Se non volete essere scorbutici mi raccomando, dormite bene
Farsi cullare dolcemente dalle braccia di Morfeo non basta, ahinoi, per risvegliarci tonici, riposati e felici. Per raggiungere la meta di una giornata all’insegna del buon umore, occorre abbandonarsi completamente a quell’abbraccio almeno per otto ore filate e profonde. Ciò significa riuscire a riposare senza che il sonno sia interrotto da pause notturne di qualsiasi natura. Ad asserirlo è uno studio della Johns Hopkins Medicine di Baltimora, negli Stati Uniti, pubblicato sulla rivista Sleep.
Umore nero. Se il capo arriva in ufficio di pessimo umore e con il broncio, forse una ragione c’è. Può essere che sia andato in bianco, ma potrebbe semplicemente aver dormito poco, e per poco intendiamo meno di quattro ore, oppure aver dormito le canoniche otto ore ma interrotte da continui microrisvegli. Entrambe le ipotesi portano alla stessa conseguenza: un umore nero. Irritato, torvo, da prendere con le molle. Insomma, quattro ore in più di buon sonno possono fare una grande differenza. Lo ha dimostrato lo studio americano sopracitato, da cui sono emerse chiare evidenze (seppur su piccoli numeri). I ricercatori hanno coinvolto nel loro esperimento 62 adulti sani, di entrambi i sessi, che sono stati poi suddivisi in tre gruppi. Il primo, il più sfortunato, passava notti tormentate da frequenti interruzioni del sonno; il secondo veniva mandato a letto tardi mentre all’ultimo venivano concesse ore di sonno illimitato.
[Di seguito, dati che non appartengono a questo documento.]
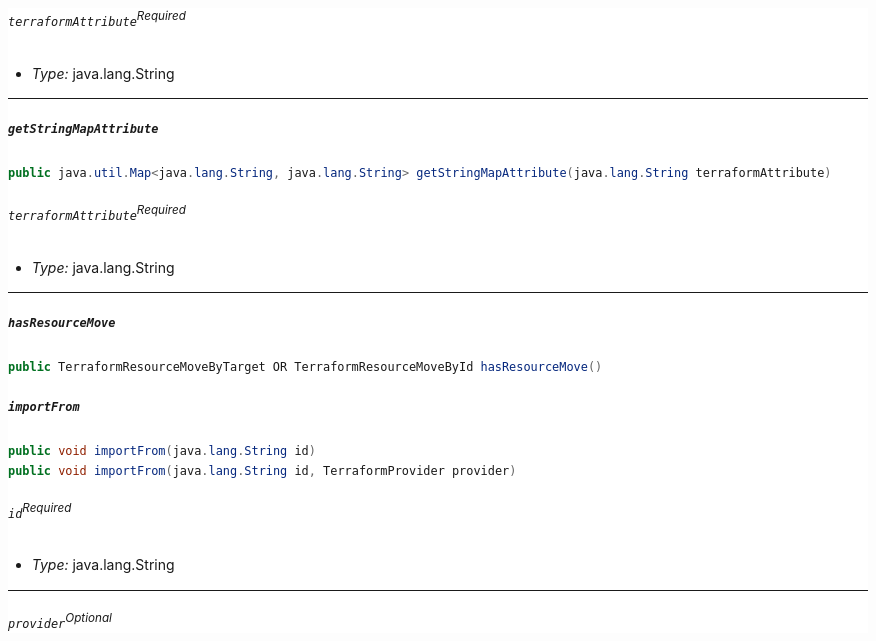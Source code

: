 ###### `terraformAttribute`<sup>Required</sup> <a name="terraformAttribute" id="rhizo-co-terraform-provider-oci.databaseManagementManagedDatabase.DatabaseManagementManagedDatabase.getStringAttribute.parameter.terraformAttribute"></a>

- *Type:* java.lang.String

---

##### `getStringMapAttribute` <a name="getStringMapAttribute" id="rhizo-co-terraform-provider-oci.databaseManagementManagedDatabase.DatabaseManagementManagedDatabase.getStringMapAttribute"></a>

```java
public java.util.Map<java.lang.String, java.lang.String> getStringMapAttribute(java.lang.String terraformAttribute)
```

###### `terraformAttribute`<sup>Required</sup> <a name="terraformAttribute" id="rhizo-co-terraform-provider-oci.databaseManagementManagedDatabase.DatabaseManagementManagedDatabase.getStringMapAttribute.parameter.terraformAttribute"></a>

- *Type:* java.lang.String

---

##### `hasResourceMove` <a name="hasResourceMove" id="rhizo-co-terraform-provider-oci.databaseManagementManagedDatabase.DatabaseManagementManagedDatabase.hasResourceMove"></a>

```java
public TerraformResourceMoveByTarget OR TerraformResourceMoveById hasResourceMove()
```

##### `importFrom` <a name="importFrom" id="rhizo-co-terraform-provider-oci.databaseManagementManagedDatabase.DatabaseManagementManagedDatabase.importFrom"></a>

```java
public void importFrom(java.lang.String id)
public void importFrom(java.lang.String id, TerraformProvider provider)
```

###### `id`<sup>Required</sup> <a name="id" id="rhizo-co-terraform-provider-oci.databaseManagementManagedDatabase.DatabaseManagementManagedDatabase.importFrom.parameter.id"></a>

- *Type:* java.lang.String

---

###### `provider`<sup>Optional</sup> <a name="provider" id="rhizo-co-terraform-provider-oci.databaseManagementManagedDatabase.DatabaseManagementManagedDatabase.importFrom.parameter.provider"></a>
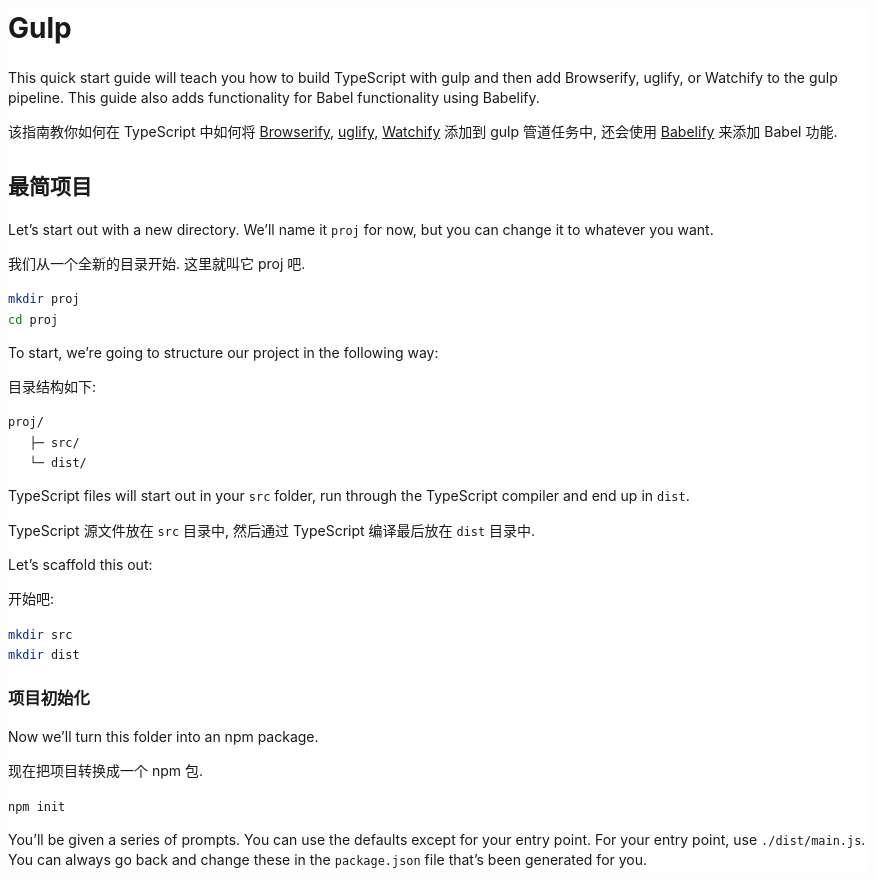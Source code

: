 # Gulp

This quick start guide will teach you how to build TypeScript with gulp and then add Browserify, uglify, or Watchify to the gulp pipeline. This guide also adds functionality for Babel functionality using Babelify.

该指南教你如何在 TypeScript 中如何将 [Browserify](http://browserify.org/), [uglify](http://lisperator.net/uglifyjs/), [Watchify](https://github.com/substack/watchify) 添加到 gulp 管道任务中, 还会使用 [Babelify](https://github.com/babel/babelify) 来添加 Babel 功能.

## 最简项目

Let’s start out with a new directory. We’ll name it `proj` for now, but you can change it to whatever you want.

我们从一个全新的目录开始. 这里就叫它 proj 吧.

```sh
mkdir proj
cd proj
```

To start, we’re going to structure our project in the following way:

目录结构如下:

```sh
proj/
   ├─ src/
   └─ dist/
```

TypeScript files will start out in your `src` folder, run through the TypeScript compiler and end up in `dist`.

TypeScript 源文件放在 `src` 目录中, 然后通过 TypeScript 编译最后放在 `dist` 目录中.

Let’s scaffold this out:

开始吧:

```sh
mkdir src
mkdir dist
```

### 项目初始化

Now we’ll turn this folder into an npm package.

现在把项目转换成一个 npm 包.

`npm init`

You’ll be given a series of prompts. You can use the defaults except for your entry point. For your entry point, use `./dist/main.js`. You can always go back and change these in the `package.json` file that’s been generated for you.
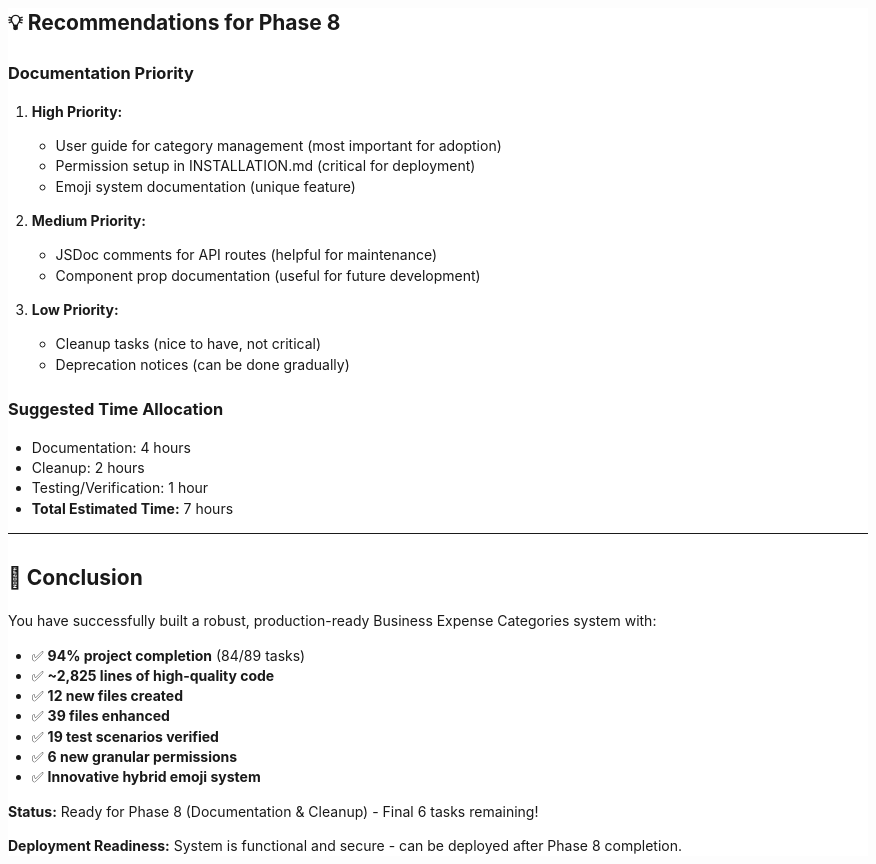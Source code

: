 
## 💡 Recommendations for Phase 8

### Documentation Priority
1. **High Priority:**
   - User guide for category management (most important for adoption)
   - Permission setup in INSTALLATION.md (critical for deployment)
   - Emoji system documentation (unique feature)

2. **Medium Priority:**
   - JSDoc comments for API routes (helpful for maintenance)
   - Component prop documentation (useful for future development)

3. **Low Priority:**
   - Cleanup tasks (nice to have, not critical)
   - Deprecation notices (can be done gradually)

### Suggested Time Allocation
- Documentation: 4 hours
- Cleanup: 2 hours
- Testing/Verification: 1 hour
- **Total Estimated Time:** 7 hours

---

## 🎉 Conclusion

You have successfully built a robust, production-ready Business Expense Categories system with:

- ✅ **94% project completion** (84/89 tasks)
- ✅ **~2,825 lines of high-quality code**
- ✅ **12 new files created**
- ✅ **39 files enhanced**
- ✅ **19 test scenarios verified**
- ✅ **6 new granular permissions**
- ✅ **Innovative hybrid emoji system**

**Status:** Ready for Phase 8 (Documentation & Cleanup) - Final 6 tasks remaining!

**Deployment Readiness:** System is functional and secure - can be deployed after Phase 8 completion.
Ad interessare i ricercatori non era solo la quantità di sonno, ma anche la sua qualità, misurata con un apposito esame, la polisonnografia, capace di rilevare anche sottili differenze nel riposo di diversi soggetti. I risultati non hanno lasciato dubbi: il terzo gruppo si svegliava sempre sereno e fresco come una rosa, mentre a farne le spese, soprattutto dal punto di vista dell’umore, sono stati gli altri due gruppi, e già dopo poche notti. Dopo la prima notte in bianco o tormentata le differenze tra i due gruppi erano praticamente inesistenti, ma già la seconda difficile nottata ha messo in luce, attraverso un apposito test/questionario, forti differenze. Nello specifico è stata riscontrata una riduzione del tono dell’umore, e dunque degli stati d’animo positivi, del 12 percento fra i "tiratardi" e valori più che raddoppiati, con punte anche del 31 percento di pessimo umore, fra i soggetti con risvegli forzati.
Il sonno a onde lente. Una correlazione fra sonno interrotto (peggiore perfino delle ore di sonno scarso) e lo stato di umore, dunque, c’è e si pensa possa essere imputabile al "sonno ad onde lente", cioè quello più profondo, possibile solo per periodi molto brevi quando il sonno è disturbato. Minore è il "sonno ad onde lente", quindi, maggiore sono le possibilità di svegliarci con l'umore nero. Con ricadute su diversi ambiti: dalla stanchezza fisica alla riduzione di energia generale, passando per il peggioramento dei sentimenti di simpatia e cordialità. Una condizione, quella dello scarso sonno a onde lente, da cui nessuno è escluso ma che può verificarsi soprattutto, dicono gli esperti, fra i neogenitori, chi lavora su reperibilità o in turnistica e fra chi soffre di insonnia.
Meglio dormire a lungo e bene. Sono queste le conclusioni a cui è giunto anche un altro studio, israeliano in questo caso, secondo cui dormire otto ore con sonno frammentato avrebbe le stesse conseguenze sull'umore e sulla capacità di concentrazione di sole quattro ore di sono a notte. Tutto il contrario invece per gli anziani, almeno in termini di prestazioni cognitive: una ricerca dell'Università di Pittsburgh ha dimostrato che la mente negli anni d’argento è meno attiva quando il sonno è lungo ma interrotto rispetto a quanto accade quando il sonno è breve ma continuo, situazione che invece porta a prestazioni intellettive migliori. Insomma, del sonno proprio non se ne può fare a meno, ma la raccomandazione è che sia soprattutto buono.